Seventeen Daviess County Public Schools teachers were involved last year in learning strategies designed to give students “a voice and a choice” in how they learn, and now are putting those strategies to work in classrooms at five schools across the district.
These educators are part of the nation’s largest effort to personalize learning in America’s public school districts. The project, titled kid-FRIENDLy, is a $41 million effort underway in 22 Kentucky school districts who are members of the Green River Regional and Ohio Valley educational cooperatives. kid-FRIENDLy stands for “Kids – Focused, Responsible, Imaginative, Engaged, Determined to Learn.” kid-FRIENDLy is the largest “Race to the Top” District project funded by the U.S. Department of Education.

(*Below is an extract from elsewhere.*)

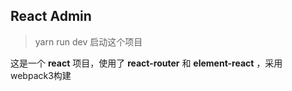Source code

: ## React Admin

> yarn run dev 启动这个项目

这是一个 __react__ 项目，使用了 __react-router__ 和 __element-react__ ，采用webpack3构建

For more information, visit www.kidfriendlyky.com.
kid-FRIENDLy provided participating DCPS teachers with $12,500 to refine new practices they have developed based on the premise that students who direct their own learning will develop the initiative, responsibility and ability to plan, prioritize and problem-solve – skills employers across America emphasize are necessary for success in the 21st Century economy.
East View Elementary School educators Melanie Duckwall, Dennis Millay and Kari Kinder will assist students with the building and maintenance of an on-site greenhouse to provide innovative learning opportunities in an outdoor environment. The purchase of Chromebooks and other technology will enhance students’ learning experience.

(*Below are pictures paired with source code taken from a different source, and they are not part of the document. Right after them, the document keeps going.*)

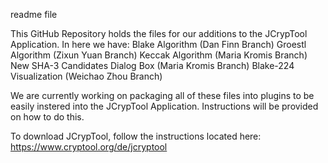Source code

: readme file

This GitHub Repository holds the files for our additions to the JCrypTool Application. In here we have:
Blake Algorithm (Dan Finn Branch)
Groestl Algorithm (Zixun Yuan Branch)
Keccak Algorithm (Maria Kromis Branch)
New SHA-3 Candidates Dialog Box (Maria Kromis Branch)
Blake-224 Visualization (Weichao Zhou Branch)

We are currently working on packaging all of these files into plugins to be easily instered into the JCrypTool Application. Instructions will be provided on how to do this.

To download JCrypTool, follow the instructions located here:
https://www.cryptool.org/de/jcryptool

Burns Middle School educators Mollie Willett, Katie Blandford, Kim Newcomer, Jessica Morris and Stephanie Snyder will purchase iPads to develop individual learning strategies where students can view lessons, conduct research and review concepts at their own pace until skills are mastered.
Daviess County Middle School teachers Lyndsey Kunze, Sara Appleby and Olga Payne will continue their Communities of Practice participation and will continue implementation of self-paced learning with the purchase of iPad minis, Chromecast, speakers and other materials.

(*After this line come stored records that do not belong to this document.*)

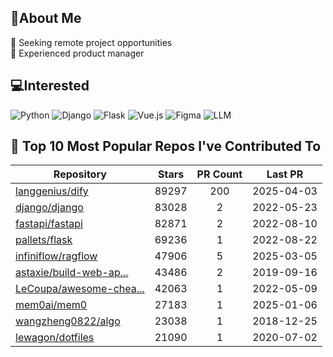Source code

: ## 💫About Me 
👯 Seeking remote project opportunities   
🌱 Experienced product manager

## 💻Interested
![Python](https://img.shields.io/badge/python-3670A0?style=for-the-badge&logo=python&logoColor=ffdd54) ![Django](https://img.shields.io/badge/django-%23092E20.svg?style=for-the-badge&logo=django&logoColor=white) ![Flask](https://img.shields.io/badge/flask-%23000.svg?style=for-the-badge&logo=flask&logoColor=white) ![Vue.js](https://img.shields.io/badge/vuejs-%2335495e.svg?style=for-the-badge&logo=vuedotjs&logoColor=%234FC08D)  ![Figma](https://img.shields.io/badge/figma-%23F24E1E.svg?style=for-the-badge&logo=figma&logoColor=white) ![LLM](https://img.shields.io/badge/LLM-%23412991.svg?style=for-the-badge&logo=openai&logoColor=white)

## 🌟 Top 10 Most Popular Repos I've Contributed To

| Repository | Stars | PR Count | Last PR |
|-----|:---:|:---:|:---:|
| [langgenius/dify](https://github.com/langgenius/dify) | 89297 | 200 | 2025-04-03 |
| [django/django](https://github.com/django/django) | 83028 | 2 | 2022-05-23 |
| [fastapi/fastapi](https://github.com/fastapi/fastapi) | 82871 | 2 | 2022-08-10 |
| [pallets/flask](https://github.com/pallets/flask) | 69236 | 1 | 2022-08-22 |
| [infiniflow/ragflow](https://github.com/infiniflow/ragflow) | 47906 | 5 | 2025-03-05 |
| [astaxie/build-web-ap...](https://github.com/astaxie/build-web-application-with-golang) | 43486 | 2 | 2019-09-16 |
| [LeCoupa/awesome-chea...](https://github.com/LeCoupa/awesome-cheatsheets) | 42063 | 1 | 2022-05-09 |
| [mem0ai/mem0](https://github.com/mem0ai/mem0) | 27183 | 1 | 2025-01-06 |
| [wangzheng0822/algo](https://github.com/wangzheng0822/algo) | 23038 | 1 | 2018-12-25 |
| [lewagon/dotfiles](https://github.com/lewagon/dotfiles) | 21090 | 1 | 2020-07-02 |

Highland Elementary School teachers Erin McCormick, Katie Freeman and Kraton Dodson will offer students personalized learning stations with new chairs, bean bag chairs, soft seats and ottomans to encourage independence and self-motivation.
Audubon Elementary School teachers Tina Jennings, Bonita French and Jessica Sanders are focusing on providing students with warm, kid- friendly environment that includes a variety of seating options that allow students to explore and master content at their own pace.
These 17 educators joined more than 250 Teacher Leaders who are developing teaching practices to personalize learning for approximately 60,000 students at 112 schools involved in kid-FRIENDLy. These Teacher Leaders have committed to be innovators and risk-takers as they work toward their shared goal of ultimately influencing change and growth among their peers.
GRREC and OVEC have coaches on staff who support the Teacher Leaders as they craft personal innovation plans. These coaches also work with teachers in their classrooms, at regional learning forums and through online collaboration.
This year, Teacher Leaders will develop Learning Labs, where they will share new instructional strategies with their peers. The Learning Labs will become Demonstration Classrooms that will be open to teachers across Kentucky and the nation who are looking for strategies to personalize learning for their students.